Gallarate Il mercato di Forte Marmi divide Ascom e assessore

Sembra proprio che il Mercato di Forte dei Marmi non lo voglia nessuno. Il «no» secco pronunciato da Anva e Mercanti dei 7 Laghi, rappresentati dal presidente Carlo Belletta, non è stato l’unico muro contro il quale ha sbattuto una proposta tutt’altro che prossima alla realizzazione. Ancora non si sa quando e se effettivamente arriverà a Gallarate l’offerta ambulante tra le più rinomate dell’artigianato, soprattutto vestiario: un’eccellenza del Made in Italy. Il dialogo tra gli organizzatori e l’assessore alle Attività produttive, Claudia Mazzetti, proseguirà nelle prossime settimane. Quello che appare certo, però, è la grande chiusura da parte di Delio Riganti. Il quale da presidente di Ascom difende i commercianti gallaratesi. Il suo parere, affidato al web, è perentorio: «Basta con questo Mercato di Forte dei Marmi. Ogni volta che c’è un cambio di amministrazione a Gallarate viene riproposto. Ascom è contraria e non lo accetterà mai».

Chi invece casca dal proverbiale pero è il consigliere comunale Germano Dall’Igna (Forza Italia), presidente della commissione Attività produttive, che è ignaro di questa ipotesi. «Ammetto la mia ignoranza sull’argomento», spiega. «Ecco perché mi piacerebbe sempre un maggior coinvolgimento nel mio ruolo istituzionale e anche della commissione dove ascoltare le opposizioni e non dare soltanto prese d’atto. L’esecutivo può sempre, in piena autonomia, tenere in considerazione o no proposte e osservazioni». Comunque, come Ascom, anche Dall’Igna non pare del tutto convinto della bontà dell’idea: «Uno dei settori più in crisi è proprio l’abbigliamento e le calzature, vittima della concorrenza con la grande distribuzione. Diverso è per ristorazione e bar, sebbene ora tutti si rivelino nutrizionisti fai da te. Non è facile, ma dobbiamo avere come priorità il potenziamento del commercio di vicinato con la diminuzione di tasse come Tari, Tasi, Tosap».

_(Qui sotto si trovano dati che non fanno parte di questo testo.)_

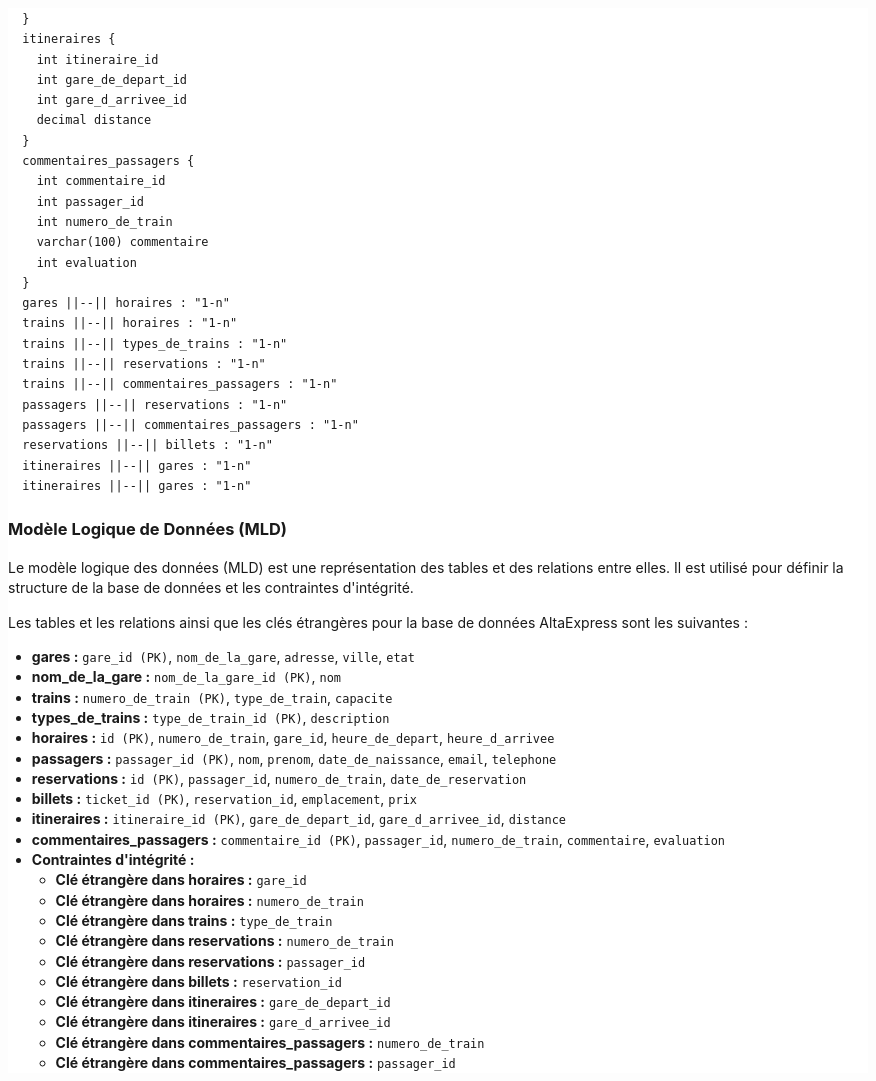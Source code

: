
 ```mermaid
  }
  itineraires {
    int itineraire_id
    int gare_de_depart_id
    int gare_d_arrivee_id
    decimal distance
  }
  commentaires_passagers {
    int commentaire_id
    int passager_id
    int numero_de_train
    varchar(100) commentaire
    int evaluation
  }
  gares ||--|| horaires : "1-n"
  trains ||--|| horaires : "1-n"
  trains ||--|| types_de_trains : "1-n"
  trains ||--|| reservations : "1-n"
  trains ||--|| commentaires_passagers : "1-n"
  passagers ||--|| reservations : "1-n"
  passagers ||--|| commentaires_passagers : "1-n"
  reservations ||--|| billets : "1-n"
  itineraires ||--|| gares : "1-n"
  itineraires ||--|| gares : "1-n"
```   

### Modèle Logique de Données (MLD)

Le modèle logique des données (MLD) est une représentation des tables et des relations entre elles. Il est utilisé pour définir la structure de la base de données et les contraintes d'intégrité.

Les tables et les relations ainsi que les clés étrangères pour la base de données AltaExpress sont les suivantes :

- **gares :** `gare_id (PK)`, `nom_de_la_gare`, `adresse`, `ville`, `etat`
- **nom_de_la_gare :** `nom_de_la_gare_id (PK)`, `nom`
- **trains :** `numero_de_train (PK)`, `type_de_train`, `capacite`
- **types_de_trains :** `type_de_train_id (PK)`, `description`
- **horaires :** `id (PK)`, `numero_de_train`, `gare_id`, `heure_de_depart`, `heure_d_arrivee`
- **passagers :** `passager_id (PK)`, `nom`, `prenom`, `date_de_naissance`, `email`, `telephone`
- **reservations :** `id (PK)`, `passager_id`, `numero_de_train`, `date_de_reservation`
- **billets :** `ticket_id (PK)`, `reservation_id`, `emplacement`, `prix`
- **itineraires :** `itineraire_id (PK)`, `gare_de_depart_id`, `gare_d_arrivee_id`, `distance`
- **commentaires_passagers :** `commentaire_id (PK)`, `passager_id`, `numero_de_train`, `commentaire`, `evaluation`
- **Contraintes d'intégrité :**
    - **Clé étrangère dans horaires :** `gare_id`
    - **Clé étrangère dans horaires :** `numero_de_train`
    - **Clé étrangère dans trains :** `type_de_train`
    - **Clé étrangère dans reservations :** `numero_de_train`
    - **Clé étrangère dans reservations :** `passager_id`
    - **Clé étrangère dans billets :** `reservation_id`
    - **Clé étrangère dans itineraires :** `gare_de_depart_id`
    - **Clé étrangère dans itineraires :** `gare_d_arrivee_id`
    - **Clé étrangère dans commentaires_passagers :** `numero_de_train`
    - **Clé étrangère dans commentaires_passagers :** `passager_id`
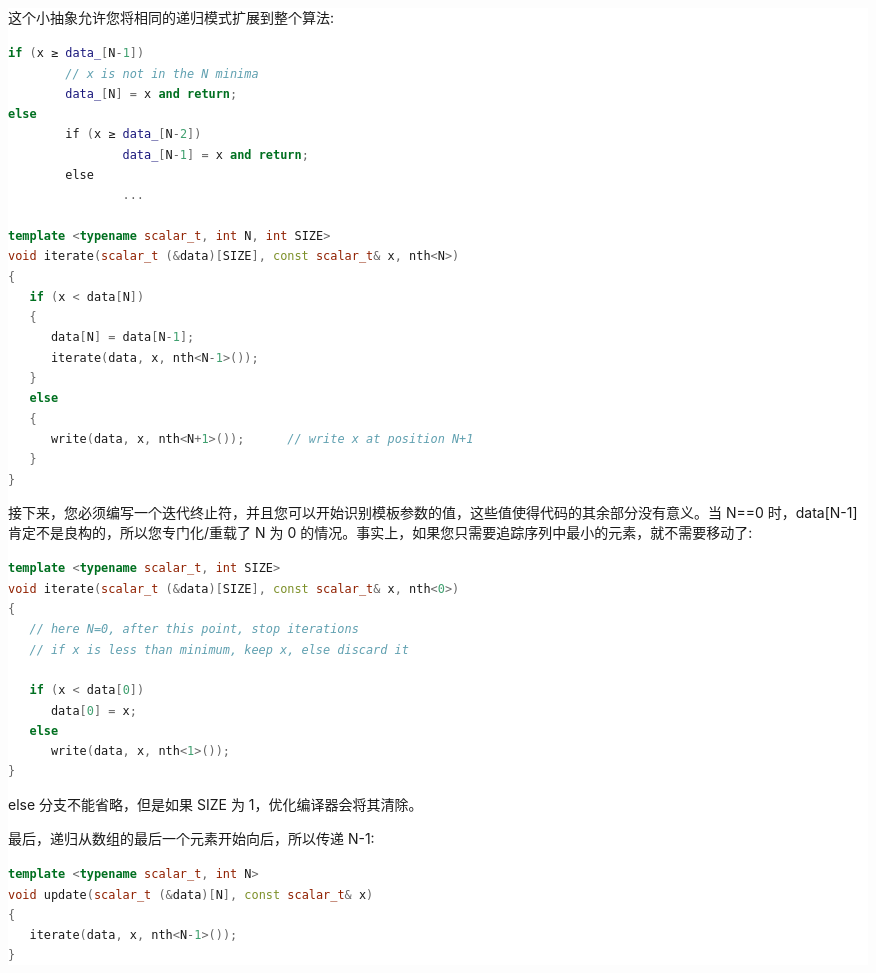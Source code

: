 这个小抽象允许您将相同的递归模式扩展到整个算法:

```cpp
if (x ≥ data_[N-1])
        // x is not in the N minima
        data_[N] = x and return;
else
        if (x ≥ data_[N-2])
                data_[N-1] = x and return;
        else
                ...

template <typename scalar_t, int N, int SIZE>
void iterate(scalar_t (&data)[SIZE], const scalar_t& x, nth<N>)
{
   if (x < data[N])
   {
      data[N] = data[N-1];
      iterate(data, x, nth<N-1>());
   }
   else
   {
      write(data, x, nth<N+1>());      // write x at position N+1
   }
}
```

接下来，您必须编写一个迭代终止符，并且您可以开始识别模板参数的值，这些值使得代码的其余部分没有意义。当 N==0 时，data[N-1]肯定不是良构的，所以您专门化/重载了 N 为 0 的情况。事实上，如果您只需要追踪序列中最小的元素，就不需要移动了:

```cpp
template <typename scalar_t, int SIZE>
void iterate(scalar_t (&data)[SIZE], const scalar_t& x, nth<0>)
{
   // here N=0, after this point, stop iterations
   // if x is less than minimum, keep x, else discard it

   if (x < data[0])
      data[0] = x;
   else
      write(data, x, nth<1>());
}
```

else 分支不能省略，但是如果 SIZE 为 1，优化编译器会将其清除。

最后，递归从数组的最后一个元素开始向后，所以传递 N-1:

```cpp
template <typename scalar_t, int N>
void update(scalar_t (&data)[N], const scalar_t& x)
{
   iterate(data, x, nth<N-1>());
}
```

E Mazzetti che ne pensa? Risponde soprattutto a Riganti: «La sua battaglia è comprensibile, tuttavia ci pare di retroguardia. Perché tra i suoi associati non annovera esclusivamente negozi di abbigliamento o ambulanti. Quelli di Forte dei Marmi, tra l’altro, vendono prodotti – per stessa ammissione degli operatori presenti in commissione – di qualità superiore rispetto all’offerta di via Torino, che resta comunque una delle migliori della provincia». Non solo. Incalza l’assessore: «Siamo ben consapevoli delle nuove normative regionali. Ma come vengono fatte le sagre delle ciliegie, che sicuramente danneggiano i fruttivendoli, non mi pare così scandaloso che una volta all’anno, nel nostro caso la prima volta in assoluto, ci sia una vendita di prodotti d’eccellenza del Made in Italy appartenenti al consorzio originale di Forte dei Marmi». Un successo ogni volta che è stato organizzato, come testimoniano città come Legnano. «Siamo convinti che la concorrenza, in tal caso positiva, sproni tutti a far di più e sicuramente ne gioverà la città. A noi risulta che a Sesto Calende e a Tradate, recentemente, siano stati fatti mercatini nemmeno con il circuito originale. Lì Ascom dov’era? Le andava bene?».